Pulmodual MDI: Ipratropium bromide is a quaternary amine. It is not readily absorbed into the systemic circulation either from the surface of the lung or from the gastrointestinal tract as confirmed by blood level and renal excretion studies.
Autoradiographic studies in rats have shown that ipratropium bromide does not penetrate the blood-brain barrier. The half-life of elimination is about 2 hours after inhalation or intravenous administration. Following intravenous administration, approximately one-half of the dose is excreted unchanged in the urine.
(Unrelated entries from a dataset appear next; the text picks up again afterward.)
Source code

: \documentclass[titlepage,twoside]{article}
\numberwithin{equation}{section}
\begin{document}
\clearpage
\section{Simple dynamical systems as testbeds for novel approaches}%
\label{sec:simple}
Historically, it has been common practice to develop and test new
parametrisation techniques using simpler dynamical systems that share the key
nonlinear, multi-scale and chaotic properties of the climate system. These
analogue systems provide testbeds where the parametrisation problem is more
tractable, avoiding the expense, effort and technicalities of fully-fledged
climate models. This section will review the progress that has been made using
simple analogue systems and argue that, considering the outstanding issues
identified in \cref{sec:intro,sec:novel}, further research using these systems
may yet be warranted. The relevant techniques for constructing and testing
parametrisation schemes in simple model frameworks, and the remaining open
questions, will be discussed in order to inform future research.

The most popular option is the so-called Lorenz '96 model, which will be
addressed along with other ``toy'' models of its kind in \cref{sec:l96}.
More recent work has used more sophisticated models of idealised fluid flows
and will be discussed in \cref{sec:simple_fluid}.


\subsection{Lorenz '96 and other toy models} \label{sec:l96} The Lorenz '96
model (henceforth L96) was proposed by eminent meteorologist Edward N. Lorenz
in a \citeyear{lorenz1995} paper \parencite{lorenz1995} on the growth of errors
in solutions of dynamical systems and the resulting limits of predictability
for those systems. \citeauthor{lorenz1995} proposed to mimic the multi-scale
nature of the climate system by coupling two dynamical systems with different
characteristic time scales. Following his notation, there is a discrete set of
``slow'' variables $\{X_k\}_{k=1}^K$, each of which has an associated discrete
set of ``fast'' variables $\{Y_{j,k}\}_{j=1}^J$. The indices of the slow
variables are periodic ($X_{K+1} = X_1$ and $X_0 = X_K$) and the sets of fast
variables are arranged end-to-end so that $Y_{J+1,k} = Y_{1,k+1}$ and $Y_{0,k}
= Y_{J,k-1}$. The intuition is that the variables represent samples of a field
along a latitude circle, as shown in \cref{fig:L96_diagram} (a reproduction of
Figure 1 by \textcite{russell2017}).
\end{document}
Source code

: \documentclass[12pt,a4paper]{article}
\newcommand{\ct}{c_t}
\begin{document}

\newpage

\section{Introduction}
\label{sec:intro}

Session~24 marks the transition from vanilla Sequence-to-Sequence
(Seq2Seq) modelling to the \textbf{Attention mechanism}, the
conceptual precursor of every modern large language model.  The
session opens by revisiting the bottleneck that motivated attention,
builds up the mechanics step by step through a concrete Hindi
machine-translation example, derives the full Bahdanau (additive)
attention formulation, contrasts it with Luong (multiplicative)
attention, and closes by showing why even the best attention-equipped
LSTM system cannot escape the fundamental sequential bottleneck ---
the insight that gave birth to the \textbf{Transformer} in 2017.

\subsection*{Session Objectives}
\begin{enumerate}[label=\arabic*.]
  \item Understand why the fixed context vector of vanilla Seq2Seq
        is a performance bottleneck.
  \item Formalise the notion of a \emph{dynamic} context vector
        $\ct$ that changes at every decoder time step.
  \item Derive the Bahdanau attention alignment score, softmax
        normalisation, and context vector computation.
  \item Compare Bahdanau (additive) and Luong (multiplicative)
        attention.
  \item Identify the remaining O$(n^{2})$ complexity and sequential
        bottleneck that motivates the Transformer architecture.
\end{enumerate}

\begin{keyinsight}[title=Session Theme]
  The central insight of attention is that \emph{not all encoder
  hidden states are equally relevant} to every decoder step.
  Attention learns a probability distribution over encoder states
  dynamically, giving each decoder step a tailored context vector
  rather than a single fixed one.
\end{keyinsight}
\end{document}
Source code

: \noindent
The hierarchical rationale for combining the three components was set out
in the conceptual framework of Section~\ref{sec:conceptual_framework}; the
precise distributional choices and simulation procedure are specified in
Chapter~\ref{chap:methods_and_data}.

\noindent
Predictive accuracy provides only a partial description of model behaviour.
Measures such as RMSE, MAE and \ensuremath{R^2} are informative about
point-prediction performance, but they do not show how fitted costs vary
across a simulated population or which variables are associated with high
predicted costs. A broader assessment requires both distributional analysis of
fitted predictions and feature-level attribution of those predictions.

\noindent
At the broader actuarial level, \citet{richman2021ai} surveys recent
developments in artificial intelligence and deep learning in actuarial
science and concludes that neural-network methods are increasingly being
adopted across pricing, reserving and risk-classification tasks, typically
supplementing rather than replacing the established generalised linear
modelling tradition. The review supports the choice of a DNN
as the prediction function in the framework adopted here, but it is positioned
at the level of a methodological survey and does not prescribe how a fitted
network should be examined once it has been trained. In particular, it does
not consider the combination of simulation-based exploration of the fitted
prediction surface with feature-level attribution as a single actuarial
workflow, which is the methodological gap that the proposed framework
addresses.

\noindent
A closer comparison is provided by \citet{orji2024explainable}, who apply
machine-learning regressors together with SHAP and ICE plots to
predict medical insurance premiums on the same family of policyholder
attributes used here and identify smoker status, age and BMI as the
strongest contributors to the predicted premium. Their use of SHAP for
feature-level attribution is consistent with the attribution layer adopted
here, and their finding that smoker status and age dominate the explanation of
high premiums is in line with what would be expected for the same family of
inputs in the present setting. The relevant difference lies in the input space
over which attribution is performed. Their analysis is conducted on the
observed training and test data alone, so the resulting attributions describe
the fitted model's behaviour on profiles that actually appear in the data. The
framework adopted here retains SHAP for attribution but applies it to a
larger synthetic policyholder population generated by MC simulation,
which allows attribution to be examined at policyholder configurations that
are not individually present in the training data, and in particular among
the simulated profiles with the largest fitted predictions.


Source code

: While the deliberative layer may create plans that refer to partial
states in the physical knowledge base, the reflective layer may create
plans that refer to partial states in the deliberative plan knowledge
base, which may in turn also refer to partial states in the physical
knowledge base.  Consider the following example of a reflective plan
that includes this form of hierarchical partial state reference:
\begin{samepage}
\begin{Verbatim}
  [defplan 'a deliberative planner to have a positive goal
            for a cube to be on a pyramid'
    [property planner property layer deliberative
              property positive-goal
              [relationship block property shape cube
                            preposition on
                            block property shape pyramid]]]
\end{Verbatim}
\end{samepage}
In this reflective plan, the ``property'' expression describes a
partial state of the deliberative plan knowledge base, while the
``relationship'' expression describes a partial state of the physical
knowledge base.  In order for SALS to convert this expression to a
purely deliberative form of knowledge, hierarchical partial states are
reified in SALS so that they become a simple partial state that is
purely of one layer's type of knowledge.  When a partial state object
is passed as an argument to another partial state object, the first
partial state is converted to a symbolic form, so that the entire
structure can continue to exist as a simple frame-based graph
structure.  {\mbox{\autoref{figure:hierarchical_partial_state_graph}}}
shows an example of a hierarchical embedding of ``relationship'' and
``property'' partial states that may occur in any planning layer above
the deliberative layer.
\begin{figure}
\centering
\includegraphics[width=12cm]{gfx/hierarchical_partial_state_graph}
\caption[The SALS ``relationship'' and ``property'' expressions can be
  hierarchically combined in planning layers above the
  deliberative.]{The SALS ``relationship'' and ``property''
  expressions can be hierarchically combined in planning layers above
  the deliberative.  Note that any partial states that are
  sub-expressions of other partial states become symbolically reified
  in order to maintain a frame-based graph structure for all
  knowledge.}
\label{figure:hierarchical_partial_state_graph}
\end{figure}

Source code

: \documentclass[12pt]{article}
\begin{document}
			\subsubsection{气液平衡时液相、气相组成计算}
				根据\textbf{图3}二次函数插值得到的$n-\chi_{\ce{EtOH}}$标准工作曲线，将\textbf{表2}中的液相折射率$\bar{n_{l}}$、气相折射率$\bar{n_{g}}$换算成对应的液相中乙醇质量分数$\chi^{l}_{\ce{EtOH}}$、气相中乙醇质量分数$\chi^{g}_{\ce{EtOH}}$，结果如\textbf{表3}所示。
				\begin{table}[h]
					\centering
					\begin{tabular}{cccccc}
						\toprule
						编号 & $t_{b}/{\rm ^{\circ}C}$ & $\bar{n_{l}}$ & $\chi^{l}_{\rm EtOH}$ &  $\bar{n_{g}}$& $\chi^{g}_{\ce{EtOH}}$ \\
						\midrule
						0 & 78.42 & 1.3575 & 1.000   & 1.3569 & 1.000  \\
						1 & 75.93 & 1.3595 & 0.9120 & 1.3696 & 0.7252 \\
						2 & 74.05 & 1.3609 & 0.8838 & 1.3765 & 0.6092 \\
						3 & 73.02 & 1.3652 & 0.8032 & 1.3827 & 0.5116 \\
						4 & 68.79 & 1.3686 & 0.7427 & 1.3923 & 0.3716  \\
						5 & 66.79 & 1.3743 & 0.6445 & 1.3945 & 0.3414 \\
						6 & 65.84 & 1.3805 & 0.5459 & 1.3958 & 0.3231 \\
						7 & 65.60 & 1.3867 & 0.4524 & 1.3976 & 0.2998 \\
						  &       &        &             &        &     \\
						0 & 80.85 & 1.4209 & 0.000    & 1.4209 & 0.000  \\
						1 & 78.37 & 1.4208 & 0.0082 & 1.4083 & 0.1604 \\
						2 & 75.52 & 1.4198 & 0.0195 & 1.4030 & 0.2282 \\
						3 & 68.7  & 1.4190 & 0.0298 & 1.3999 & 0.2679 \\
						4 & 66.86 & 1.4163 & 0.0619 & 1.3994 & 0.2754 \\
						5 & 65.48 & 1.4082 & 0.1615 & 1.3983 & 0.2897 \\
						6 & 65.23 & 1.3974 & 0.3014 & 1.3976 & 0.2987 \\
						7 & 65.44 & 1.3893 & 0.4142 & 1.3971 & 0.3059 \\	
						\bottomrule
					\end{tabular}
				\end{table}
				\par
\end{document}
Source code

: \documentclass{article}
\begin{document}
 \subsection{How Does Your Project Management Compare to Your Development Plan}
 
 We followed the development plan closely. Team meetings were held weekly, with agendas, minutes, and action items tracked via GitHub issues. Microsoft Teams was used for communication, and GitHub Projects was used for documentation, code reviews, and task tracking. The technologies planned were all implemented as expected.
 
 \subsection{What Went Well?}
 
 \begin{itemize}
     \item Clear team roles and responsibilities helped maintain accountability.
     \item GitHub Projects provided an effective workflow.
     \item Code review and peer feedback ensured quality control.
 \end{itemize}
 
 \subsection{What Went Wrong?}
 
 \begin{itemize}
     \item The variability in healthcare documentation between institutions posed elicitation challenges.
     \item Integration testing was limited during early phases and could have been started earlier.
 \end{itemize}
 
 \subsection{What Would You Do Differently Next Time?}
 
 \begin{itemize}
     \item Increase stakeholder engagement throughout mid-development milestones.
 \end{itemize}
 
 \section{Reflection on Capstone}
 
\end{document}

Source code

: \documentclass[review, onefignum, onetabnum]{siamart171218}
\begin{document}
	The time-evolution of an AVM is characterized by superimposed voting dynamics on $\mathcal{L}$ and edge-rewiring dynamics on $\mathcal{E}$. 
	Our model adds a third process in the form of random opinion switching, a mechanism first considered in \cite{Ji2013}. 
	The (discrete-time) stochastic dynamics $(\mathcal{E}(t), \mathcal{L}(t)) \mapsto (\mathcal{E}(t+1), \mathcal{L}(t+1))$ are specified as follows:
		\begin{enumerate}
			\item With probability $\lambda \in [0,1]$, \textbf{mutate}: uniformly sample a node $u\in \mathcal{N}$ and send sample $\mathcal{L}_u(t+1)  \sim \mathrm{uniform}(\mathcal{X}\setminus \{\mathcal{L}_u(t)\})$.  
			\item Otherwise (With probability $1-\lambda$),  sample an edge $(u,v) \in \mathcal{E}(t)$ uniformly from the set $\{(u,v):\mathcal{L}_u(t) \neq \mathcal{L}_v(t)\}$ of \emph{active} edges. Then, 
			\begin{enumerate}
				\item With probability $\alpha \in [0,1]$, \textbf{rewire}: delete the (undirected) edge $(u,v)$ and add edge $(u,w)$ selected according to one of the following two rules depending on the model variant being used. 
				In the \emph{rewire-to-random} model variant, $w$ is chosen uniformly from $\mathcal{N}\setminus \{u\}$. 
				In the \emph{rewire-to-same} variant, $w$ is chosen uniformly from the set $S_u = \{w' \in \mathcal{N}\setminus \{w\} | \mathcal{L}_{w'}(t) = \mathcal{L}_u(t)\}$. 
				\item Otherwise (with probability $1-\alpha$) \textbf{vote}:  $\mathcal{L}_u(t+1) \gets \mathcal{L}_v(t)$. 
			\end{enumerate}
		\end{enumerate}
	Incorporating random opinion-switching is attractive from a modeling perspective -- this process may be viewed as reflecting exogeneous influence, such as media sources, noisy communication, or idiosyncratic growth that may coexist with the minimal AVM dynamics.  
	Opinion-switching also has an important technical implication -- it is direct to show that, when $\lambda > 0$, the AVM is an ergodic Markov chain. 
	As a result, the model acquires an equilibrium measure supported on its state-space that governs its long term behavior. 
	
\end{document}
Single doses of ipratropium bromide were administered intravenously, orally and by slow inhalation to ten healthy male volunteers. The plasma level after oral administration followed a low but a broad plateau persisting for several hours. After I.V. administration the kinetic parameters were: Vc = 25.9 L, V alpha = 13.1 L, V beta = 3.38 L, t1/2 alpha = 3.85 min, t1/2 beta = 98.4 min, AUC = 15.0 h.ng/mL, kel=11.8 L/h and total clearance is 2325 mL/min. The bioavailability was 3.3% (range 0.9-6.1%) on comparing the plasma AUCs following I.V. and 20 mg oral administration. The cumulative renal excretion (0-24 h) after I.V. administration was compared with that after oral administration and inhalation. Following oral administration, the apparent systemic availability was around 2%, and after inhalation it was 6.9%. In comparison with oral placebo administration, only after I.V. administration was there a significant change in heart rate (from 63.7 to 90.2 beats/min). The systolic blood pressure rose from 115.1 to 119.6 mm Hg and the diastolic blood pressure from 68.3 to 78.3 mm Hg.